The Urinals of Tel Aviv Central Bus Station

The Tel Aviv Central Bus Station serves the city of Tel Aviv, Israel

Filed under: Airports, Train Stations, Sea Ports

"The Central Bus Station is the largest central bus station in the world, with a built area of 230,000 m² and a total area of 44,000 m². Construction began on 14 December 1967 but was stopped prematurely due to financial difficulties of the contractors. After stoppage of about 20 years construction was resumed and the station opened on 18 August 1993. Plans have surfaced recently to expand the station - according to the original plan, a 10 story office building was to be built above it. The building also features a public retail shopping mall over 7 floors, serviced by 29 escalators, 13 fast elevators and featuring more than 1,000 shops and restaurants. Of the 7 floors only 3 are used as bus terminal. The main entrances are on the north and east sides of 4th floor. There are a few urban lines leaving from inside the station on that level, and several local lines stop at Levinsky street outside the north side of the station.

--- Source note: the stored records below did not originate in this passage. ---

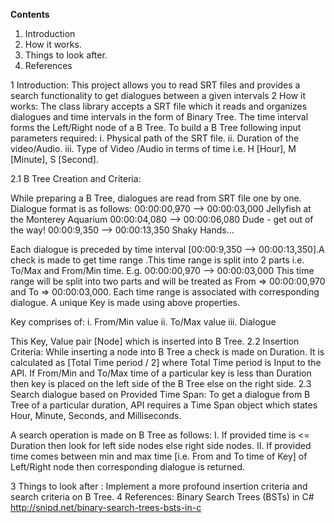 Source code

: <b>Contents</b>

1.	Introduction
2.	How it works.
3.	Things to look after. 
4.	References

1	Introduction:
    	This project allows you to read SRT files and provides a search functionality to get dialogues between a given intervals
2	How it works:
The class library accepts a SRT file which it reads and organizes dialogues and time intervals in the form of Binary Tree. The time interval forms the Left/Right node of a B Tree. To build a B Tree following input parameters required:
i.	Physical path of the SRT file.
ii.	Duration of the video/Audio.
iii.	Type of Video /Audio in terms of time i.e. H [Hour], M [Minute], S [Second].

2.1	 B Tree Creation and Criteria: 

While preparing a B Tree, dialogues are read from SRT file one by one. Dialogue format is as follows:
00:00:00,970 --> 00:00:03,000
Jellyfish at the Monterey Aquarium
00:00:04,080 --> 00:00:06,080
Dude - get out of the way!
 00:00:9,350 --> 00:00:13,350
Shaky Hands...

 Each dialogue is preceded by time interval [00:00:9,350 --> 00:00:13,350].A check is made to get time range .This time range is split into 2 parts i.e. To/Max and From/Min time. 
E.g.  00:00:00,970 --> 00:00:03,000 
This time range will be split into two parts and will be treated as 
From => 00:00:00,970 and To => 00:00:03,000.
Each time range is associated with corresponding dialogue. A unique Key is made using above properties.

Key comprises of:
i.	From/Min value
ii.	To/Max value
iii.	Dialogue

This Key, Value pair [Node] which is inserted into B Tree.
2.2	 Insertion Criteria:
While inserting a node into B Tree a check is made on Duration. It is calculated as [Total Time period / 2] where Total Time period is Input to the API.
If From/Min and To/Max time of a particular key is less than Duration then key is placed on the left side of the B Tree else on the right side.
2.3	 Search dialogue based on Provided Time Span:
To get a dialogue from B Tree of a particular duration, API requires a Time Span object which states Hour, Minute, Seconds, and Milliseconds.

A search operation is made on B Tree as follows: 
I.	If provided time is <= Duration then look for left side nodes else right side nodes.
II.	If provided time comes between min and max time [i.e. From and To time of Key] of Left/Right node then corresponding dialogue is returned.

3	Things to look after : 
      Implement a more profound insertion criteria and search criteria on B Tree.
4	References:
Binary Search Trees (BSTs) in C# 
http://snipd.net/binary-search-trees-bsts-in-c
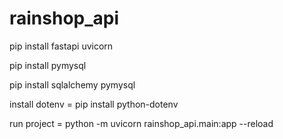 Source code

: # rainshop_api

pip install fastapi uvicorn

pip install pymysql

pip install sqlalchemy pymysql

install dotenv = pip install python-dotenv

run project = python -m uvicorn rainshop_api.main:app --reload
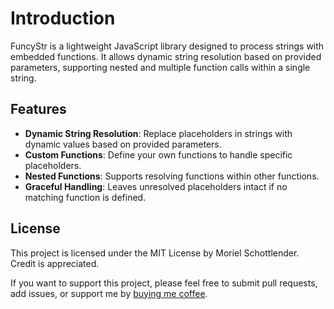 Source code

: # Introduction

FuncyStr is a lightweight JavaScript library designed to process strings with embedded functions. It allows dynamic string resolution based on provided parameters, supporting nested and multiple function calls within a single string.

## Features

- **Dynamic String Resolution**: Replace placeholders in strings with dynamic values based on provided parameters.
- **Custom Functions**: Define your own functions to handle specific placeholders.
- **Nested Functions**: Supports resolving functions within other functions.
- **Graceful Handling**: Leaves unresolved placeholders intact if no matching function is defined.

## License

This project is licensed under the MIT License by Moriel Schottlender. Credit is appreciated.

If you want to support this project, please feel free to submit pull requests, add issues, or support me by [buying me coffee](https://buymeacoffee.com/mooeypoo).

Also, Sherut taxis leave from outside the east side of the station on the same level. Most intercity buses leave from a departure hall on the north (main) wing on 6th floor. On the 7th floor, which was an addition to the original building, there is a departure hall for local buses (to destinations within Gush Dan) on the north wing, and another departure hall for intercity buses (to destination in the Galilee) on the south wing. The wings of this level are completely separated. The bottom 2 floors, which originally served local buses, are now virtually abandoned. Floors 3 and 5 are used only for shopping, and are more than half empty. Tel Aviv Central Bus Station is located near Israel Railways' Tel Aviv HaHagana Railway Station, but there is no direct link between them. The terminal is known for its problematic structure. Some of the floors cannot be reached easily, and general navigation through the station is difficult due to a lack of maps and guiding signs. The entire building has become a synonym for bad design."